Collected data
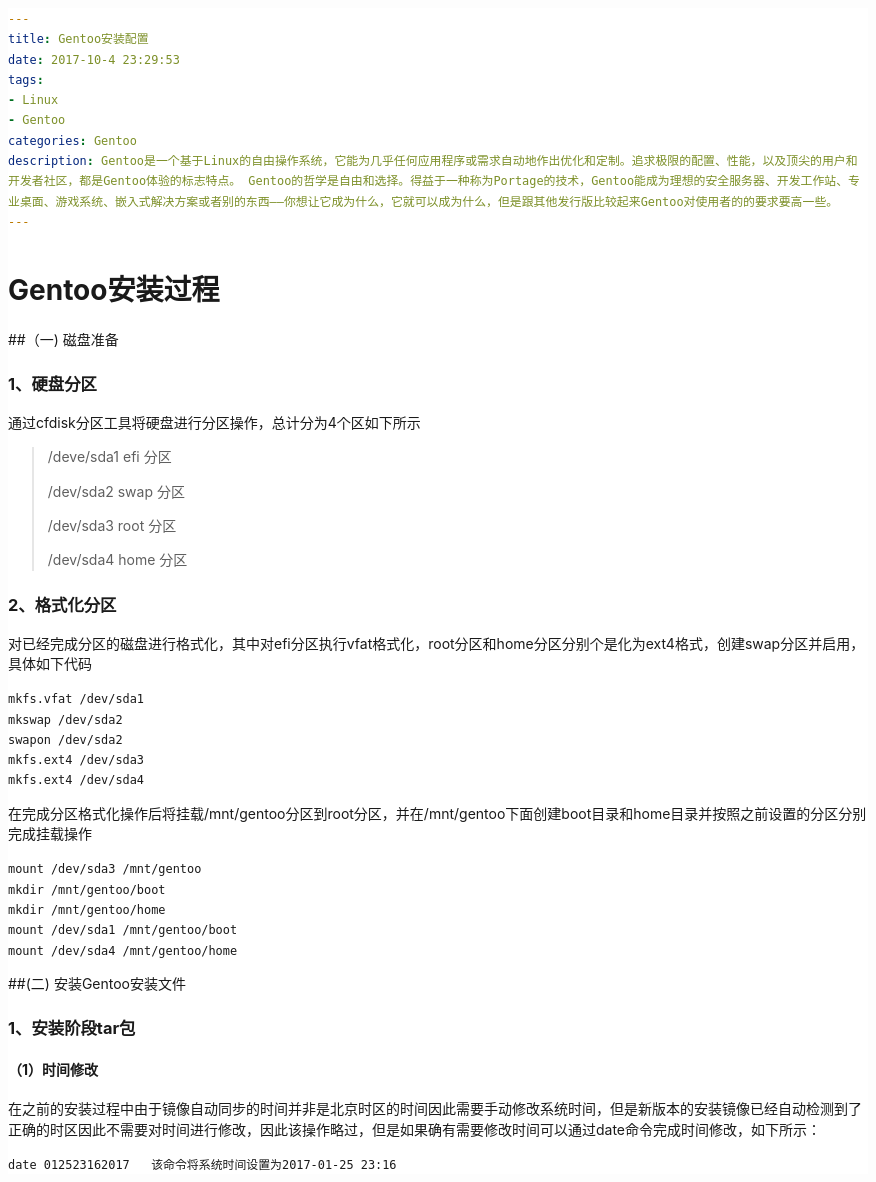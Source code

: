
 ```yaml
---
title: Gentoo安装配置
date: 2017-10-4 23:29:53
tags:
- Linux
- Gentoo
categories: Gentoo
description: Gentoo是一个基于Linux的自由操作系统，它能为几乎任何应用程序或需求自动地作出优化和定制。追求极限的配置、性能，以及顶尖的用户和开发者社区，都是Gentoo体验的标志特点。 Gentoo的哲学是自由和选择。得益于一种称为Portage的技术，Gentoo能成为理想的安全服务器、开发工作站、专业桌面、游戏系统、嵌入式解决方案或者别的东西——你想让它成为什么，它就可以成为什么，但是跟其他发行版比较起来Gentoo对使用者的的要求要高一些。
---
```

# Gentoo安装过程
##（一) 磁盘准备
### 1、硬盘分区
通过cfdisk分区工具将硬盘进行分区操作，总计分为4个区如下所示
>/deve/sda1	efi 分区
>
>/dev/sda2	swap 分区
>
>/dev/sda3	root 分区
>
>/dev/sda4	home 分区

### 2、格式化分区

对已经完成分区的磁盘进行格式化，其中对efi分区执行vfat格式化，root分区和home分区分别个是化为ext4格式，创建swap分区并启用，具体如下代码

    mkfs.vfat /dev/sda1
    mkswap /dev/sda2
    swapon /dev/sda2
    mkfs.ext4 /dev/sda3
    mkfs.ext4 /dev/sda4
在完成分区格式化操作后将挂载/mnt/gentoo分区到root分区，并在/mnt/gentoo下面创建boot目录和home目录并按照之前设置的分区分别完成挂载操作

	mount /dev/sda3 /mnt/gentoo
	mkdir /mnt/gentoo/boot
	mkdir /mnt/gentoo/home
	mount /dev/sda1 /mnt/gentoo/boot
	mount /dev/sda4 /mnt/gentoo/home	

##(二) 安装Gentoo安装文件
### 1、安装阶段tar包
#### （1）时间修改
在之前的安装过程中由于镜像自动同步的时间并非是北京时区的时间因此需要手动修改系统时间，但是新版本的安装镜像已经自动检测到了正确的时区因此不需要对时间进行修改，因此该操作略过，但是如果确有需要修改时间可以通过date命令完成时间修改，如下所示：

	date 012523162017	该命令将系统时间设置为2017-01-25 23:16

* _Description of the task_
Retrieve each line from the records above where the word "mkdir" occurs.

* _Response for this exercise_
	mkdir /mnt/gentoo/boot
	mkdir /mnt/gentoo/home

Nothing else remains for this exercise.